Leslie & The Tourist
The characters of Parks and Recreation and the show itself always had a lot of heart and this shines through in this episode, such as a tender moment in which hard-shelled April tells an elderly couple how adorable they are.  I also love the subtle douchery of Justin (played by Justin Theroux) in this episode.  He’s a seemingly nice and interesting guy but is really a stealth asshole, and its this type of layered characterization that I’m afraid the show has lost in its later seasons.  The show has gotten broader and broader: Andy has gotten dumber and more obnoxious, Leslie even more manic, the characters less believable. 

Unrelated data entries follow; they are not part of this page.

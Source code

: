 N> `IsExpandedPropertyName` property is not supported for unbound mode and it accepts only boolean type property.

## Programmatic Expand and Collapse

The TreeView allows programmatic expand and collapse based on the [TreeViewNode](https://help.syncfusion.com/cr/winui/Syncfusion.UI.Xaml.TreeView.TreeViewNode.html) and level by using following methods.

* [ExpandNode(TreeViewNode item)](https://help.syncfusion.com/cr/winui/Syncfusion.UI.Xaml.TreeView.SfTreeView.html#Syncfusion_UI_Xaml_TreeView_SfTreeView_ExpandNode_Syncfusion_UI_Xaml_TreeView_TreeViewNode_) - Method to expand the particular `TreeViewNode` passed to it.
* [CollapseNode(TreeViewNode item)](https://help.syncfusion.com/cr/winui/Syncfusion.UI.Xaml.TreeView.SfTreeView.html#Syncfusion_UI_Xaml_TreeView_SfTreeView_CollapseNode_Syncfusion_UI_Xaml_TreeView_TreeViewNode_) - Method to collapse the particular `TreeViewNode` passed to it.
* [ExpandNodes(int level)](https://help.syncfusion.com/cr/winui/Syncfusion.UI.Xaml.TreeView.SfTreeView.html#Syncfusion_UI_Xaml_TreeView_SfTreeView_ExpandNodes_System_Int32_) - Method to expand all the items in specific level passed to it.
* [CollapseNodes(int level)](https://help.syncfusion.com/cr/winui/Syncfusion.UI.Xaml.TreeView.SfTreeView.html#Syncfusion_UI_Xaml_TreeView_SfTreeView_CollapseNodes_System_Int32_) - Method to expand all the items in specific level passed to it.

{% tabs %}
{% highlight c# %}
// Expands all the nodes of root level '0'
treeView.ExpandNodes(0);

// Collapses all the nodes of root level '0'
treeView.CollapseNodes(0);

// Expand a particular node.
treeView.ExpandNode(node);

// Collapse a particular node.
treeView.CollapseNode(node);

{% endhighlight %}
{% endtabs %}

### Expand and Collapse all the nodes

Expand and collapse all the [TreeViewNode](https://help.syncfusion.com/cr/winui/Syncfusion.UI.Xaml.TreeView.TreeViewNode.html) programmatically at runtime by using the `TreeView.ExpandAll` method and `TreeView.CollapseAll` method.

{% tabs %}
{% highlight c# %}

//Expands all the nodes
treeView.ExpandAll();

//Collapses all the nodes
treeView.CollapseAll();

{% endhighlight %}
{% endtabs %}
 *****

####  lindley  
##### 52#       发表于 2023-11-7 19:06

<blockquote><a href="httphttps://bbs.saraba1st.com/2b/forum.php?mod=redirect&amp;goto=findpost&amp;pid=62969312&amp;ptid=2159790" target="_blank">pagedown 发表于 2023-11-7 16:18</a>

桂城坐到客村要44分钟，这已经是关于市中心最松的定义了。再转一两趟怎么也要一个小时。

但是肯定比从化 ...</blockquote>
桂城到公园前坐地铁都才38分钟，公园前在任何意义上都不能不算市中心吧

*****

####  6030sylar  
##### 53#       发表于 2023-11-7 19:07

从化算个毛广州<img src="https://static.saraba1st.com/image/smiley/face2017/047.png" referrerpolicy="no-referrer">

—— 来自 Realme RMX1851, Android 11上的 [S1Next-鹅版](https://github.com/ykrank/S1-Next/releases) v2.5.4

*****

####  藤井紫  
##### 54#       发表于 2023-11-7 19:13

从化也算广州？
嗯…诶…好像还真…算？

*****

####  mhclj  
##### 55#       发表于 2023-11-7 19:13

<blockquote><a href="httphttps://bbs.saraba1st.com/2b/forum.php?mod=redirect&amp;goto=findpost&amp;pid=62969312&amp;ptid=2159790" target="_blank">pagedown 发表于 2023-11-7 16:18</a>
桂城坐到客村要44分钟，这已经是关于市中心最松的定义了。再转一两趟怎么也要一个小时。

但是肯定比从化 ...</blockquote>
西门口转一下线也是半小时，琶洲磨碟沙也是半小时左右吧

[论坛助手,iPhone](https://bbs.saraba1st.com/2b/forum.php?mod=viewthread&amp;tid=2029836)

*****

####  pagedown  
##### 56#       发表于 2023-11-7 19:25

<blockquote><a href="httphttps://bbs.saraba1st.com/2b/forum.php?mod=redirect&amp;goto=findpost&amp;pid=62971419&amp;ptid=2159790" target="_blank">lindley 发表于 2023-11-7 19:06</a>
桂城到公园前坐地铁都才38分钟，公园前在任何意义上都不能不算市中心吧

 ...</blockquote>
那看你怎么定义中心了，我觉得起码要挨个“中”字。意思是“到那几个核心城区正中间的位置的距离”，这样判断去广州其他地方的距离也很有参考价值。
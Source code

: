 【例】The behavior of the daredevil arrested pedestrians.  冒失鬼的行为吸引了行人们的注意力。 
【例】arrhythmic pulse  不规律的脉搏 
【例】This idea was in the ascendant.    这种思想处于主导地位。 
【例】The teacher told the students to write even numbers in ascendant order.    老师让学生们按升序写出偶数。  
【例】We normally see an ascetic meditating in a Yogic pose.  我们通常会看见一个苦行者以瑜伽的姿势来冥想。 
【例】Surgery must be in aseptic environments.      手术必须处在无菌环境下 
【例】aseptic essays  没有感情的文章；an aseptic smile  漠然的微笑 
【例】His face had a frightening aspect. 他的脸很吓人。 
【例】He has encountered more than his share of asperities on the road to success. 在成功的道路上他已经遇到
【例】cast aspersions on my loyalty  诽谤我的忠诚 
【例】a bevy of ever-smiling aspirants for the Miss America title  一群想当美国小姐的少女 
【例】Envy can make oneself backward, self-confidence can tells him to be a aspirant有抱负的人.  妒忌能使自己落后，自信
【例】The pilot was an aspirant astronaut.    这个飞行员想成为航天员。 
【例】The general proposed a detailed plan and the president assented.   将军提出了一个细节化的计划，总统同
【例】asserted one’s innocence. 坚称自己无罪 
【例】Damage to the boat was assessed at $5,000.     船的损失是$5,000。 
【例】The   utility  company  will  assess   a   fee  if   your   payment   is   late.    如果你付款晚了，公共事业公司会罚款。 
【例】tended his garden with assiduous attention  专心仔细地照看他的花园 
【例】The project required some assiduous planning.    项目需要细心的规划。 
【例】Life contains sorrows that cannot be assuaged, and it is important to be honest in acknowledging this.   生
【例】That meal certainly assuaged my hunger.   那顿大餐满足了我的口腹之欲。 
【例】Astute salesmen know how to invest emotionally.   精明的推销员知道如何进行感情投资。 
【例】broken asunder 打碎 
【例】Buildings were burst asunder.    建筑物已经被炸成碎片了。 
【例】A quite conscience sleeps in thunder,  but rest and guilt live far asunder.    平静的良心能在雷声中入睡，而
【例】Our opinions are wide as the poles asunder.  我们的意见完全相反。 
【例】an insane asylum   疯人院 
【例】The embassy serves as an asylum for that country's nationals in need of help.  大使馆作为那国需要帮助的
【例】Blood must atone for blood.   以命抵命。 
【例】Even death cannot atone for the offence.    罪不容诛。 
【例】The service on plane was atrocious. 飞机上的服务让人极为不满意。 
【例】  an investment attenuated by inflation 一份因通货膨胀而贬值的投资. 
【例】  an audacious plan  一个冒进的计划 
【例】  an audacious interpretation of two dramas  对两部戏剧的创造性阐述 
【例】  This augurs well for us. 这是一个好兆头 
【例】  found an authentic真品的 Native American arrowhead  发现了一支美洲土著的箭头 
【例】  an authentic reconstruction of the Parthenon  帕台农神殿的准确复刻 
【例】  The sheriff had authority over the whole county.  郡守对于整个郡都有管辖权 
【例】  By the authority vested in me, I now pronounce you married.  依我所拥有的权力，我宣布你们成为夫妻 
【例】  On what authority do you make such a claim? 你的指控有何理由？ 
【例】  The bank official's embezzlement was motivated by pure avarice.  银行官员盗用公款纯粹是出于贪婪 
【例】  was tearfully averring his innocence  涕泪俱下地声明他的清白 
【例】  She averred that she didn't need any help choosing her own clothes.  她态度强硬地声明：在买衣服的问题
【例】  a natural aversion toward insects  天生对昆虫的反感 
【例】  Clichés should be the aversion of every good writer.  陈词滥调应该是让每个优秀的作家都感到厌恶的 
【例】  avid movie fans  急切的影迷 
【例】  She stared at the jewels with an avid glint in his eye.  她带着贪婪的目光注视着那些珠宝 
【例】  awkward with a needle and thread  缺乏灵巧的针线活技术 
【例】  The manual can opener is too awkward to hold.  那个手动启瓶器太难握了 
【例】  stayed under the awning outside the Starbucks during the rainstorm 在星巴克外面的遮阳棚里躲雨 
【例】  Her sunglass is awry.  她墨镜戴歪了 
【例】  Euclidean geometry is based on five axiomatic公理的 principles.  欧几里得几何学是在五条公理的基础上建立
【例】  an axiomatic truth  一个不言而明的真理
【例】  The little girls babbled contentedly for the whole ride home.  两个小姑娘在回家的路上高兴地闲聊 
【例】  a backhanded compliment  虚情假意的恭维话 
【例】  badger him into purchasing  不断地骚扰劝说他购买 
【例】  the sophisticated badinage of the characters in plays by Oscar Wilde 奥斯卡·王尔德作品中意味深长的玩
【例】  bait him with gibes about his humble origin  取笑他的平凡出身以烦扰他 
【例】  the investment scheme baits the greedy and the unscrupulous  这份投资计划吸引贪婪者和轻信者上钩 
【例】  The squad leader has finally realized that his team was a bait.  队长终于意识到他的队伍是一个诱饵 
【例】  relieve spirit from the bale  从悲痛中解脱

The greatest cookie in the world!
The dance scenes in this episode are bursting with Valentine sweetness, and full of pink and red décor.  Leslie’s mom is seen nibbling one of those heart-shaped, red-sprinkled supermarket sugar cookies that I absolutely live for this time of year (I once scoured half of Manhattan looking for some).  Even the music, provided by Andy’s fictional band Mouse Rat, is lovely: classic love songs slightly tweaked and providing the perfect soundtrack to the heartbreaks and new loves that unfold over the course of the episode.

Valentine’s Day Quotient: 5

See It, Skip It, Own It?
The perfect episode to get you in a sweet and sentimental mood for the holiday—go watch it!  And the entire Season 2 is worth owning.